Since Everly's job-seeking days, employers have become more welcoming to people with disabilities (C&EN, Nov. 12, 2001, page 55). Resources for those interested in science-related careers have increased, including the American Chemical Society's Committee on Chemists with Disabilities.

Whatever Tschulnigg does with his chemical education, Everly appreciates his desire for lab experience. "Some of your understanding and knowledge comes from what you experience in the lab," he says. "In titration, for example, knowing the mathematics of the end point is very different from experiencing the change due to a big squirt and that due to a small drop. You gain intuition and insight."

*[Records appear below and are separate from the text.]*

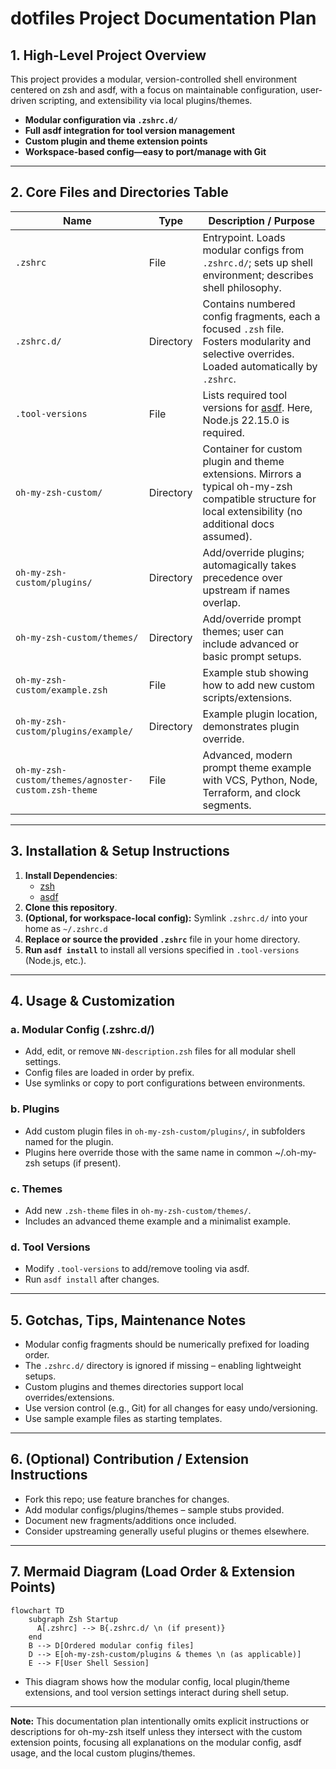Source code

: # dotfiles Project Documentation Plan

## 1. High-Level Project Overview
This project provides a modular, version-controlled shell environment centered on zsh and asdf, with a focus on maintainable configuration, user-driven scripting, and extensibility via local plugins/themes.

- **Modular configuration via `.zshrc.d/`**
- **Full asdf integration for tool version management**
- **Custom plugin and theme extension points**
- **Workspace-based config—easy to port/manage with Git**

---

## 2. Core Files and Directories Table

| Name                        | Type      | Description / Purpose                                 |
|-----------------------------|-----------|-------------------------------------------------------|
| `.zshrc`                    | File      | Entrypoint. Loads modular configs from `.zshrc.d/`; sets up shell environment; describes shell philosophy. |
| `.zshrc.d/`                 | Directory | Contains numbered config fragments, each a focused `.zsh` file. Fosters modularity and selective overrides. Loaded automatically by `.zshrc`. |
| `.tool-versions`            | File      | Lists required tool versions for [asdf](https://asdf-vm.com/). Here, Node.js 22.15.0 is required. |
| `oh-my-zsh-custom/`         | Directory | Container for custom plugin and theme extensions. Mirrors a typical oh-my-zsh compatible structure for local extensibility (no additional docs assumed). |
| `oh-my-zsh-custom/plugins/` | Directory | Add/override plugins; automagically takes precedence over upstream if names overlap. |
| `oh-my-zsh-custom/themes/`  | Directory | Add/override prompt themes; user can include advanced or basic prompt setups. |
| `oh-my-zsh-custom/example.zsh` | File  | Example stub showing how to add new custom scripts/extensions. |
| `oh-my-zsh-custom/plugins/example/` | Directory | Example plugin location, demonstrates plugin override. |
| `oh-my-zsh-custom/themes/agnoster-custom.zsh-theme` | File | Advanced, modern prompt theme example with VCS, Python, Node, Terraform, and clock segments. |

---

## 3. Installation & Setup Instructions
1. **Install Dependencies**:
    - [zsh](https://www.zsh.org/)
    - [asdf](https://asdf-vm.com/)
2. **Clone this repository**.
3. **(Optional, for workspace-local config):** Symlink `.zshrc.d/` into your home as `~/.zshrc.d`
4. **Replace or source the provided `.zshrc`** file in your home directory.
5. **Run `asdf install`** to install all versions specified in `.tool-versions` (Node.js, etc.).

---

## 4. Usage & Customization

### a. Modular Config (.zshrc.d/)
- Add, edit, or remove `NN-description.zsh` files for all modular shell settings.
- Config files are loaded in order by prefix.
- Use symlinks or copy to port configurations between environments.

### b. Plugins
- Add custom plugin files in `oh-my-zsh-custom/plugins/`, in subfolders named for the plugin.
- Plugins here override those with the same name in common ~/.oh-my-zsh setups (if present).

### c. Themes
- Add new `.zsh-theme` files in `oh-my-zsh-custom/themes/`.
- Includes an advanced theme example and a minimalist example.

### d. Tool Versions
- Modify `.tool-versions` to add/remove tooling via asdf.
- Run `asdf install` after changes.

---

## 5. Gotchas, Tips, Maintenance Notes
- Modular config fragments should be numerically prefixed for loading order.
- The `.zshrc.d/` directory is ignored if missing – enabling lightweight setups.
- Custom plugins and themes directories support local overrides/extensions.
- Use version control (e.g., Git) for all changes for easy undo/versioning.
- Use sample example files as starting templates.

---

## 6. (Optional) Contribution / Extension Instructions
- Fork this repo; use feature branches for changes.
- Add modular configs/plugins/themes – sample stubs provided.
- Document new fragments/additions once included.
- Consider upstreaming generally useful plugins or themes elsewhere.

---

## 7. Mermaid Diagram (Load Order & Extension Points)
```mermaid
flowchart TD
    subgraph Zsh Startup
      A[.zshrc] --> B{.zshrc.d/ \n (if present)}
    end
    B --> D[Ordered modular config files]
    D --> E[oh-my-zsh-custom/plugins & themes \n (as applicable)]
    E --> F[User Shell Session]
```
- This diagram shows how the modular config, local plugin/theme extensions, and tool version settings interact during shell setup.

---

**Note:** This documentation plan intentionally omits explicit instructions or descriptions for oh-my-zsh itself unless they intersect with the custom extension points, focusing all explanations on the modular config, asdf usage, and the local custom plugins/themes.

During the final day of the lab exam, Siegel says, Tschulnigg "commented on the value of having gotten the feel for reactions and how they are implemented and how he thereby better appreciated the full nature of chemistry as a human pursuit." Watching Tschulnigg do something as simple as recrystallizing cinnamic acid, Siegel tells C&EN, "touched me more deeply than I realized then.

"He said loud and clear through his actions something that I have been trying to convey to students: that chemistry is invaluable for what it lets you see and create in your mind. He is so turned on by the intellectual component that--because he understood the importance of connecting the practical to the intellectual--he wanted the practical experience, blind or not."